The key benefit of the use of enterprise cloud technologies is increased collaboration and agility, says a new report from Harvard Business Review Analytics Services.
“As cloud services have matured and adoption has increased, research has consistently shown that using cloud has enabled companies to act more quickly and to collaborate more easily,” notes the report, with Harvard’s own research finding that 72 per cent of respondents say their organisation’s use of cloud has made it easier to collaborate with colleagues.
Most cloud proponents agree that cloud’s value comes not from cost savings but from speed, adds the report, and organisations that cut the time between identifying a need for a new capability and delivering it are seeing a real advantage.
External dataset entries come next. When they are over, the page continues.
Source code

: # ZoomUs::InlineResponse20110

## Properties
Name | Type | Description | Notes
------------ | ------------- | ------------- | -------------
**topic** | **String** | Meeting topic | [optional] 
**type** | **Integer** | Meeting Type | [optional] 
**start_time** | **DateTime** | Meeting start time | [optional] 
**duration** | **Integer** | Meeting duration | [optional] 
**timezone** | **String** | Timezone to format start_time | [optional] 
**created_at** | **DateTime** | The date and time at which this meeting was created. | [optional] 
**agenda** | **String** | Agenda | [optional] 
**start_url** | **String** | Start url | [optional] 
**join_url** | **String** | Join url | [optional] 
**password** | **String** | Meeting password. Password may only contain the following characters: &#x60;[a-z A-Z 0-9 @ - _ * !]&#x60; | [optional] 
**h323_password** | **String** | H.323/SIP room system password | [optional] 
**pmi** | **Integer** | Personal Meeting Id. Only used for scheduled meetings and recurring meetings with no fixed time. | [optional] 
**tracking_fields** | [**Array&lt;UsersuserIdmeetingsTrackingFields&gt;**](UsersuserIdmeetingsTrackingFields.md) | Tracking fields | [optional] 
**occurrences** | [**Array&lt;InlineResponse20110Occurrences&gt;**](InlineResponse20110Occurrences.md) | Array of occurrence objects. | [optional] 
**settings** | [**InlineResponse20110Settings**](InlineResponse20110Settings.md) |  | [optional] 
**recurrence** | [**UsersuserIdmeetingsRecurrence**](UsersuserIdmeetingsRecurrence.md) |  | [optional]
Facilitating more fluid working relationships across traditionally separate entities – inside and outside the organisation – contributes to that speed. Increasingly, unified communications and cloud collaboration suites are part of that trend.
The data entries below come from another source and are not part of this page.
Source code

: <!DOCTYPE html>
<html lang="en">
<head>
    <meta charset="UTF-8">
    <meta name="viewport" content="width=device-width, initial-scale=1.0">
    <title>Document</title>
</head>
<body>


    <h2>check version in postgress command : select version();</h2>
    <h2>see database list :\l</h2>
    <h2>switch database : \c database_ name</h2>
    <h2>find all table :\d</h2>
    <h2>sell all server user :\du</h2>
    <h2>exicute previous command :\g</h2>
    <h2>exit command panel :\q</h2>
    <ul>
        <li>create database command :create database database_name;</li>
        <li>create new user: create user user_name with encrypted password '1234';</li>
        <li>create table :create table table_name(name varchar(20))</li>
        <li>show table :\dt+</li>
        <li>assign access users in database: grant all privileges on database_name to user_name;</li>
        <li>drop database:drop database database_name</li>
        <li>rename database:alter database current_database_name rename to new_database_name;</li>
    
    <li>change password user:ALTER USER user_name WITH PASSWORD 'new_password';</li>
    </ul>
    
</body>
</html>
Researchers interviewed 452 business and technology professionals in mainly medium to large organisations worldwide. “[Cloud] allows business operations to more quickly share information and work cooperatively,” said one respondent. “Cloud has given the marketing department the ability to work more closely with engineering, sales, and the service department,” said another.
Agility is the second key benefit identified by Harvard researchers, with 71 per cent of respondents saying their use of cloud has increased business agility in a number of key areas. Forty per cent of respondents claim that using cloud has increased revenue, and 36 percent say it has increased profit margins.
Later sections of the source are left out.